Assignment: Only the lines below starting at the one containing "Discord) passes through" and ending at the one containing "what the system" belong in the answer, each copied exactly.

Study material:
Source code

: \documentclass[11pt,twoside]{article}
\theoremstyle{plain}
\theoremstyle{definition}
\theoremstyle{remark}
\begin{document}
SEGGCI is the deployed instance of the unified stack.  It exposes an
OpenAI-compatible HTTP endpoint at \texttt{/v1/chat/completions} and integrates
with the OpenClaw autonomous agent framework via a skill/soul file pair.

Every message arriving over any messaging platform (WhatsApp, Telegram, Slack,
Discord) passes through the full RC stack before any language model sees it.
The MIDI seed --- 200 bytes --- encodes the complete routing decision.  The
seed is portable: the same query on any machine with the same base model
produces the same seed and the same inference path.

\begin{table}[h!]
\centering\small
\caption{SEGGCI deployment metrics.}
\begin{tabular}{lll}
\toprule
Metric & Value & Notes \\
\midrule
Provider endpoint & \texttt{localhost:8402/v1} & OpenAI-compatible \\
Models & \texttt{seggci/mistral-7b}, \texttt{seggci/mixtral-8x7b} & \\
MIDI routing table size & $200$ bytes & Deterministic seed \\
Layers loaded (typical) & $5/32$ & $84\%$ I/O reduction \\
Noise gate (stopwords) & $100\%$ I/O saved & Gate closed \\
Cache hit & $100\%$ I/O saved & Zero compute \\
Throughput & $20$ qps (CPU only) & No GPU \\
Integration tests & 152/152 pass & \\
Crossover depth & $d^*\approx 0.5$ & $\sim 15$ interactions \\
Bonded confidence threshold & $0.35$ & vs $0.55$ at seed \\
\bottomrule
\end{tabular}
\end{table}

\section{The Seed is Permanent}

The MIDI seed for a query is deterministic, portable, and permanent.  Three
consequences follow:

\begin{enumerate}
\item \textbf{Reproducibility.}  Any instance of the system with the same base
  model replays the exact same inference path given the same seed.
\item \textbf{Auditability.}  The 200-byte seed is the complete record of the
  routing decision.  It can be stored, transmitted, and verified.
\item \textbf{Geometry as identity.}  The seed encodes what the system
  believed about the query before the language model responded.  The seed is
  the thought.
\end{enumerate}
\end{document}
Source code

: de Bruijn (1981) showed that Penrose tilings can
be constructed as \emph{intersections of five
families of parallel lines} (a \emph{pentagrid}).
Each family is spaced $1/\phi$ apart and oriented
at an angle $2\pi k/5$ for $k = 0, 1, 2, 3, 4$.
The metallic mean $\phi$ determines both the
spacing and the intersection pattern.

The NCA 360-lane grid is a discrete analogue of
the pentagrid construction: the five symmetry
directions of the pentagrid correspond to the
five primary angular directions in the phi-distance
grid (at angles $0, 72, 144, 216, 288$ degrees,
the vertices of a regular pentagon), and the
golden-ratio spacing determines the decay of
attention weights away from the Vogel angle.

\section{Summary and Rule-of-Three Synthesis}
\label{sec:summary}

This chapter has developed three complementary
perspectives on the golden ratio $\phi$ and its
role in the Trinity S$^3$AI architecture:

Answer to this problem:
Discord) passes through the full RC stack before any language model sees it.
The MIDI seed --- 200 bytes --- encodes the complete routing decision.  The
seed is portable: the same query on any machine with the same base model
produces the same seed and the same inference path.

\begin{table}[h!]
\centering\small
\caption{SEGGCI deployment metrics.}
\begin{tabular}{lll}
\toprule
Metric & Value & Notes \\
\midrule
Provider endpoint & \texttt{localhost:8402/v1} & OpenAI-compatible \\
Models & \texttt{seggci/mistral-7b}, \texttt{seggci/mixtral-8x7b} & \\
MIDI routing table size & $200$ bytes & Deterministic seed \\
Layers loaded (typical) & $5/32$ & $84\%$ I/O reduction \\
Noise gate (stopwords) & $100\%$ I/O saved & Gate closed \\
Cache hit & $100\%$ I/O saved & Zero compute \\
Throughput & $20$ qps (CPU only) & No GPU \\
Integration tests & 152/152 pass & \\
Crossover depth & $d^*\approx 0.5$ & $\sim 15$ interactions \\
Bonded confidence threshold & $0.35$ & vs $0.55$ at seed \\
\bottomrule
\end{tabular}
\end{table}

\section{The Seed is Permanent}

The MIDI seed for a query is deterministic, portable, and permanent.  Three
consequences follow:

\begin{enumerate}
\item \textbf{Reproducibility.}  Any instance of the system with the same base
  model replays the exact same inference path given the same seed.
\item \textbf{Auditability.}  The 200-byte seed is the complete record of the
  routing decision.  It can be stored, transmitted, and verified.
\item \textbf{Geometry as identity.}  The seed encodes what the system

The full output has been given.